» **YOUR INSTRUCTIONS**: Each of the lines below must be retyped character for character.

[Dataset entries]
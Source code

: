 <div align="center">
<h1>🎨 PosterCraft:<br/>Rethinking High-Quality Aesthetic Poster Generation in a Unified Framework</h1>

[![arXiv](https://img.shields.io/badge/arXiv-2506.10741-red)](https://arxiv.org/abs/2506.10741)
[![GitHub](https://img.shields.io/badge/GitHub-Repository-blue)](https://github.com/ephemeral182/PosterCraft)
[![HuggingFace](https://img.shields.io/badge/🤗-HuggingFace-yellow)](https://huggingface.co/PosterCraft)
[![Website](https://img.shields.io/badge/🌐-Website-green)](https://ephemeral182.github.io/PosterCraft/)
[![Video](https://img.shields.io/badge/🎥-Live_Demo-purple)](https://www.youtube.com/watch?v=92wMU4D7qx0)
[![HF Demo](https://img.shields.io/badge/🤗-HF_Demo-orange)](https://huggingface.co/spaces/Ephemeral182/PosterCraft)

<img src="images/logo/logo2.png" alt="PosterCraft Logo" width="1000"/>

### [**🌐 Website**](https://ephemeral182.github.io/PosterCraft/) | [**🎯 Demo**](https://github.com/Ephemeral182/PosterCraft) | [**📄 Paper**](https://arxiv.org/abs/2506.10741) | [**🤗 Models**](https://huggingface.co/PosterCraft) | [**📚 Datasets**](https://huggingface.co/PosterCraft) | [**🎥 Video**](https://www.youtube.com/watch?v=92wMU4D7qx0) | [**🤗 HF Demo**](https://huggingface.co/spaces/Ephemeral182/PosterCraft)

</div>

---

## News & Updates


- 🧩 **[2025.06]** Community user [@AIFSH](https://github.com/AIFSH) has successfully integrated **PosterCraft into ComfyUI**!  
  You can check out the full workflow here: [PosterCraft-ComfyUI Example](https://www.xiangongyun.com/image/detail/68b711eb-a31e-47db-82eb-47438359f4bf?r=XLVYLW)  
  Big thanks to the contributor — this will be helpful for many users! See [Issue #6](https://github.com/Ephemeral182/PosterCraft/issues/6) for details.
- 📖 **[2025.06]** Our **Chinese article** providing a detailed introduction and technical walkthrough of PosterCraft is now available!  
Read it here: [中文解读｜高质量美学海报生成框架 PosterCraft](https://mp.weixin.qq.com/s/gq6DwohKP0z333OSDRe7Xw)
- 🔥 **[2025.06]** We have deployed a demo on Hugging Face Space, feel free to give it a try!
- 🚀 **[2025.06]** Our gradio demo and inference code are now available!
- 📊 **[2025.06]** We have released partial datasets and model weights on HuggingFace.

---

» **RESULT OF THIS EXERCISE**:
Source code

: <div align="center">
<h1>🎨 PosterCraft:<br/>Rethinking High-Quality Aesthetic Poster Generation in a Unified Framework</h1>

[![arXiv](https://img.shields.io/badge/arXiv-2506.10741-red)](https://arxiv.org/abs/2506.10741)
[![GitHub](https://img.shields.io/badge/GitHub-Repository-blue)](https://github.com/ephemeral182/PosterCraft)
[![HuggingFace](https://img.shields.io/badge/🤗-HuggingFace-yellow)](https://huggingface.co/PosterCraft)
[![Website](https://img.shields.io/badge/🌐-Website-green)](https://ephemeral182.github.io/PosterCraft/)
[![Video](https://img.shields.io/badge/🎥-Live_Demo-purple)](https://www.youtube.com/watch?v=92wMU4D7qx0)
[![HF Demo](https://img.shields.io/badge/🤗-HF_Demo-orange)](https://huggingface.co/spaces/Ephemeral182/PosterCraft)

<img src="images/logo/logo2.png" alt="PosterCraft Logo" width="1000"/>

### [**🌐 Website**](https://ephemeral182.github.io/PosterCraft/) | [**🎯 Demo**](https://github.com/Ephemeral182/PosterCraft) | [**📄 Paper**](https://arxiv.org/abs/2506.10741) | [**🤗 Models**](https://huggingface.co/PosterCraft) | [**📚 Datasets**](https://huggingface.co/PosterCraft) | [**🎥 Video**](https://www.youtube.com/watch?v=92wMU4D7qx0) | [**🤗 HF Demo**](https://huggingface.co/spaces/Ephemeral182/PosterCraft)

</div>

---

## News & Updates


- 🧩 **[2025.06]** Community user [@AIFSH](https://github.com/AIFSH) has successfully integrated **PosterCraft into ComfyUI**!  
  You can check out the full workflow here: [PosterCraft-ComfyUI Example](https://www.xiangongyun.com/image/detail/68b711eb-a31e-47db-82eb-47438359f4bf?r=XLVYLW)  
  Big thanks to the contributor — this will be helpful for many users! See [Issue #6](https://github.com/Ephemeral182/PosterCraft/issues/6) for details.
- 📖 **[2025.06]** Our **Chinese article** providing a detailed introduction and technical walkthrough of PosterCraft is now available!  
Read it here: [中文解读｜高质量美学海报生成框架 PosterCraft](https://mp.weixin.qq.com/s/gq6DwohKP0z333OSDRe7Xw)
- 🔥 **[2025.06]** We have deployed a demo on Hugging Face Space, feel free to give it a try!
- 🚀 **[2025.06]** Our gradio demo and inference code are now available!
- 📊 **[2025.06]** We have released partial datasets and model weights on HuggingFace.

---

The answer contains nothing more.